TERZA FASE: bonifica delle reti fognarie e delle fosse di decantazione.
Per quanto riguarda le reti fognarie e le fosse di decantazione la bonifica dovrà essere effettuata come segue:
a - nel caso in cui i materiali siano sotto forma di melme (ad esempio dopo la bonifica degli edifici con idropulitura) si
procederà ad una rimozione senza la realizzazione di coperture e sistemi in depressione;
b - nel caso in cui i materiali siano sotto forma pulverulenta dovrà essere realizzato il sistema di copertura in
depressione così come previsto per la «Quarta fase: bonifica dei terreni».
Nel caso a) il personale dovrà seguire le procedure previste dal D.M. 6/9/94 punto 7 «Rimozione delle lastre in
cemento-amianto».
Nel caso b) il personale dovrà seguire quanto indicato per la «Quarta fase bonifica dei terreni».
QUARTA FASE: bonifica dei terreni
Sulla base della indagine di carotaggio si effettuerà la bonifica del suolo nei casi in cui sia previsto un riutilizzo del sito
industriale che renda necessaria una escavazione del suolo stesso (fondazioni o altro).
Nel caso di riutilizzo del sito con conservazione della situazione superficiale esistente ed in assenza di particolari
situazioni di rischio derivanti dall’assetto idrogeologico del territorio, gli eventuali rifiuti interrati di amianto risultanti
dal carotaggio potranno non essere rimossi dall’area.
In questo caso dovrà comunque essere data comunicazione alle Aziende U.S.L. competenti per territorio chi
vincoleranno il riutilizzo del sito stesso per utilizzazioni diverse da quella conservativa alla rimozione dell’amianto
residuale.
La bonifica del suolo si eseguirà attuando la installazione di due sale tecniche spostabili realizzate con strutture in
carpenteria metallica e rivestite con fogli di polietilene di adeguato spessore. Le sale saranno mantenute in depressione
attraverso gruppi di aspirazione a filtrazione assoluta.
La prima sala avrà le dimensioni di metri 20 per 10 e sarà adibita alla decontaminazione ed al «condizionamento» dei
cassoni di trasporto prima di essere allontanati. Le dimensioni della seconda sala saranno stabilite in funzione delle
dimensioni dei cassoni di trasporto per consentirne una gestione corretta.
Il personale opererà indossando indumenti a perdere (tute col cappuccio, guanti e calzari). Le vie respiratorie saranno
protette da maschere a filtro assoluto tipo P3.
Il personale operante uscirà dalla zona di lavoro seguendo il dettato del D.M. del 6 settembre 1994.
MONITORAGGI
Durante tutte e quattro le fasi si effettueranno i seguenti monitoraggi:
1 - Il personale impegnato nelle operazioni di bonifica verrà monitorato secondo quando disposto dal D.Lg.vo 277/91.

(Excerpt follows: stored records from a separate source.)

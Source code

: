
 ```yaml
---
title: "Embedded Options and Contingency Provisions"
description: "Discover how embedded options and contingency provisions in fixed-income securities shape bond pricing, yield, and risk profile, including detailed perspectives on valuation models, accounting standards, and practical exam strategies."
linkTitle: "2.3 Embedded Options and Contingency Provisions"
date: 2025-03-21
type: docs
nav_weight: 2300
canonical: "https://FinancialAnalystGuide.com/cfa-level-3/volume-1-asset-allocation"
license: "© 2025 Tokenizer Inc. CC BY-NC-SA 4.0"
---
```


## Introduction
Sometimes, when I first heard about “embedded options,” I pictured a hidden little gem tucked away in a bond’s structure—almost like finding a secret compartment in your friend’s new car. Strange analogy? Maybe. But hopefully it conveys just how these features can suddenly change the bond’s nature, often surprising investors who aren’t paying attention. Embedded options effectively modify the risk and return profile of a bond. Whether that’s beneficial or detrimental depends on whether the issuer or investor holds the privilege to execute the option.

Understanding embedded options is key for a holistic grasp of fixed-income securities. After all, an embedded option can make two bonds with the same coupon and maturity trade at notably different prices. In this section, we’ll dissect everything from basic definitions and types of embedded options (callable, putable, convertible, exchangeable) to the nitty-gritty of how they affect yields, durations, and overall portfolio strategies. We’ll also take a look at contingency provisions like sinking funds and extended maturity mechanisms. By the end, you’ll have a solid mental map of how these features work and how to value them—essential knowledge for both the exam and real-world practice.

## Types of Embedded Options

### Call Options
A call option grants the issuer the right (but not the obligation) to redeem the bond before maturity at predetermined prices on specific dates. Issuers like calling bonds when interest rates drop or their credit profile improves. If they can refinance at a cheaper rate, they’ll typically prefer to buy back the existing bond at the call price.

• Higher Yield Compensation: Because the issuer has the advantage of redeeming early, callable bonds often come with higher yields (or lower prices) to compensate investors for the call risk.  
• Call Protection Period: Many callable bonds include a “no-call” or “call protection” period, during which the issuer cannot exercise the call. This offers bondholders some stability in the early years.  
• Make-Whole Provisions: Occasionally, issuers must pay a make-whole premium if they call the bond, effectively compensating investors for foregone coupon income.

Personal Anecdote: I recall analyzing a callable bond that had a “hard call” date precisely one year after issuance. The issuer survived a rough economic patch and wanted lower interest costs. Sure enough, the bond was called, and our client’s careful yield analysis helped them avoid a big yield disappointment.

2 - All’esterno dello stabilimento, durante l’intervento di bonifica, dovrà essere garantito un monitoraggio ambientale
delle fibre aerodisperse nelle aree circostanti il cantiere di bonifica.
I criteri e le modalità del monitoraggio sono quelli indicati al punto 5a.11 del DM 6/9/94.
E - CERTIFICAZIONE DELLA RESTITUIBILITA’ DEL SITO INDUSTRIALE BONIFICATO
Per certificare la restituibilità del sito bonificato, si adotteranno i criteri previsti nei punti 6a) e 6b) del DM 6/9/94
eventualmente adeguandoli caso per caso alla particolarità della situazione.
ALLEGATO 2 - CRITERI PER LA MANUTENZIONE E L’USO DI UNITA’ PREFABBRICATE CONTENENTI
AMIANTO
Il presente allegato si riferisce alle unità prefabbricate, incluse quelle di pronto intervento, adibite a mense, alloggi
singoli e comunitari, scuole, posti di pronto soccorso, piccoli ospedali, ecc. nelle quali è stata riscontrata la presenza di
amianto. Tali unità vengono comunemente utilizzate in caso di calamità naturale (terremoti, alluvioni, ecc.) ed in genere
in tutte quelle situazioni ambientali poco favorevoli in cui difficilmente si possono far intervenire mezzi meccanici quali
autogru, bulldozer, ecc; esse presentano infatti peso limitato dei singoli componenti, facilità di montaggio e non
necessitano di alcuna opera di fondazione.
A seconda degli anni di fabbricazione sono state impiegate in alcuni modelli lastre in cemento-amianto principalmente
per le pareti e le strutture del tetto; anche i rivestimenti dei pavimenti possono essere costituiti da materiali contenenti
amianto quali mattonelle viniliche, ecc. L’amianto utilizzato è prevalentemente di tipo crisotilo nelle lastre delle pareti e
crocidolite in quelle del tetto; non mancano casi di lastre con presenza di crisotilo in miscela con amianti di tipo
anfibolico. Le lastre di cemento-amianto sono poste in genere tra un rivestimento esterno e uno interno in lamiera
preporcellanata, laminato plastico, metallico o di altro tipo. Solitamente è presente, dietro uno dei rivestimenti, uno
strato di materiale isolante (poliuretano espanso, polistirolo, lana di roccia, ecc.). Nelle strutture del tetto le lastre di
cemento - amianto possono non presentare un rivestimento esterno, mentre l’altra parete è solitamente rivestita da
materiale isolante. Se il confinamento fra le due lamiere è in stato ottimale non si determina rilascio di fibre di amianto
nell’area ambiente. In letteratura non risultano descritti casi di inquinamento ambientale da fibre di amianto associati ad
unità prefabbricate.
Con i censimenti da realizzarsi nel rispetto dei piani regionali si otterranno i dati relativi al numero, alla tipologia ed alla
dislocazione nel territorio di tali unità prefabbricate contenenti amianto, siano esse immagazzinate che in uso.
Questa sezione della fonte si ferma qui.